Personally I've struggle to find an effective way of studying openings and have ended up with a mish-mash of ideas and structures which I've trotted out over the years. Such is the way for most who have received no coaching or help. This book co-incidently arrived at a time when I've been working hard at my chess for the first time in for a long while. Having watched hours of excellent commentary on the elite events over the last 18 months I came to the slow realisation that I don't really look at the chessboard the same anymore and postponing the struggle to the middlegame by forgoing any real push for an opening advantage with white also probably puts a limit on how far you can improve.

There is also a plug in and play element to all of these repertoire books. The Queen's Gambit and Semi-Slav parts of this book it neatly dovetail with Lars Schandorff's Queen's Gambit - A Grandmaster Guide. Almost in every line the two books take entirely contrary decisions with Schandorff's idea to recommend the absolute main lines. Whilst I can understand this in a way, at least in some cases I don't think this is all that helpful, at least for me. In particular the idea of playing the Botvinnik and Moscow variations doesn't appeal at all.
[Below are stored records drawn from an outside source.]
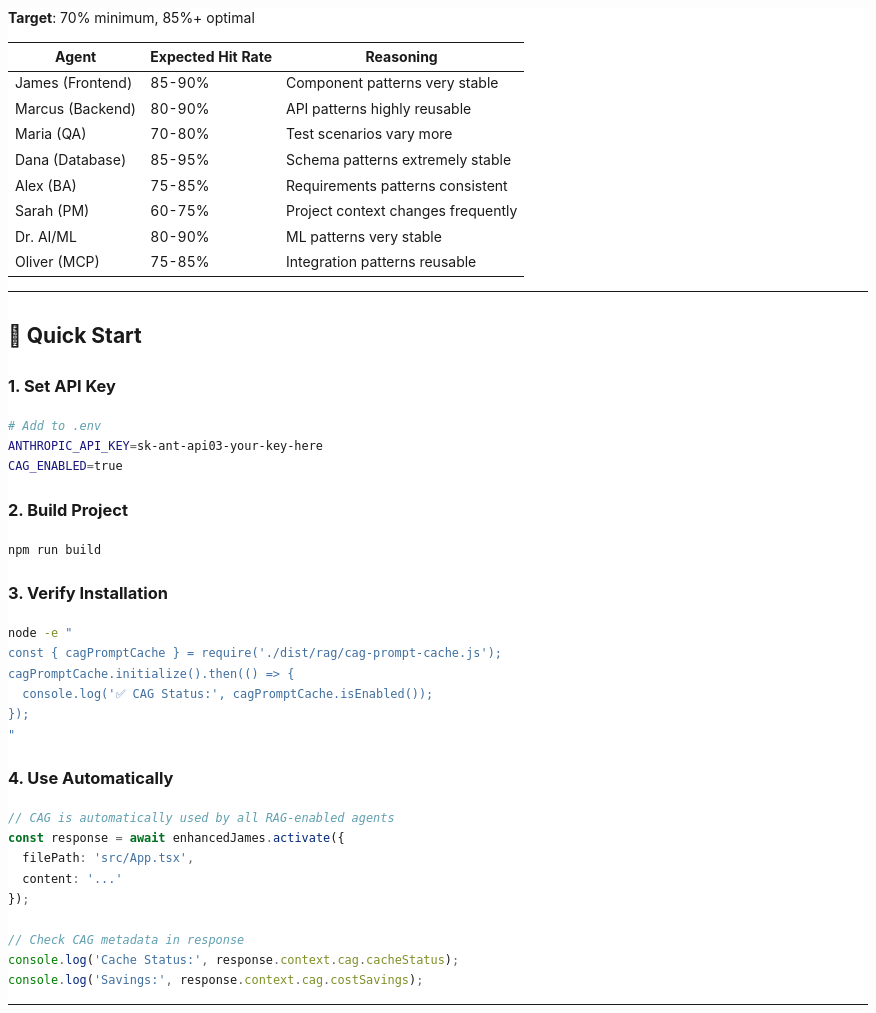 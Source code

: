 **Target**: 70% minimum, 85%+ optimal

| Agent | Expected Hit Rate | Reasoning |
|-------|-------------------|-----------|
| James (Frontend) | 85-90% | Component patterns very stable |
| Marcus (Backend) | 80-90% | API patterns highly reusable |
| Maria (QA) | 70-80% | Test scenarios vary more |
| Dana (Database) | 85-95% | Schema patterns extremely stable |
| Alex (BA) | 75-85% | Requirements patterns consistent |
| Sarah (PM) | 60-75% | Project context changes frequently |
| Dr. AI/ML | 80-90% | ML patterns very stable |
| Oliver (MCP) | 75-85% | Integration patterns reusable |

---

## 🚀 Quick Start

### 1. Set API Key

```bash
# Add to .env
ANTHROPIC_API_KEY=sk-ant-api03-your-key-here
CAG_ENABLED=true
```

### 2. Build Project

```bash
npm run build
```

### 3. Verify Installation

```bash
node -e "
const { cagPromptCache } = require('./dist/rag/cag-prompt-cache.js');
cagPromptCache.initialize().then(() => {
  console.log('✅ CAG Status:', cagPromptCache.isEnabled());
});
"
```

### 4. Use Automatically

```typescript
// CAG is automatically used by all RAG-enabled agents
const response = await enhancedJames.activate({
  filePath: 'src/App.tsx',
  content: '...'
});

// Check CAG metadata in response
console.log('Cache Status:', response.context.cag.cacheStatus);
console.log('Savings:', response.context.cag.costSavings);
```

---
The Botvinnik Variation may well be close to winning for white but there is too much theory for the two games I might get in a year and I believe the positions don't really have a general educational value, they simply teach you how to play the Botvinnik Variation. There is also a second danger in this approach, that you end up dumped in a position that requires GM technique and calculational ability to actually play. Watching two weak players bash out the moves of the Bronstein vs Ljubojevic 1973 Alekhine's Defence, one of the most fiendishly complicated games ever played, is a collective memory at our chess club. They simply had no clue what was going on once they were on their own (nor really indeed before that). However that can be used an excuse not to try at all and cop out into anodyne structures. There is the option of playing sharper variations where I like them and they will still fit in with the whole idea of a repertoire.

John Cox's Everyman book starting out! 1.d4 has a similar approach to Schandorff albeit aimed at a lower level. Interestingly Schandorff himself is about to produce a second edition of his book (if I read right along with a second book which extends coverage further lines covered in John's book) and he has apparently had quite a bit of success following his own approach so it definitely is horses for courses. I can certainly tell you that a mix and match of Colle's and Torre's have produced results producing positions for me over the years but is a pretty stultifying way to play chess eventually (although fairly useful if you want to try the new Slav Triangle ideas with black!).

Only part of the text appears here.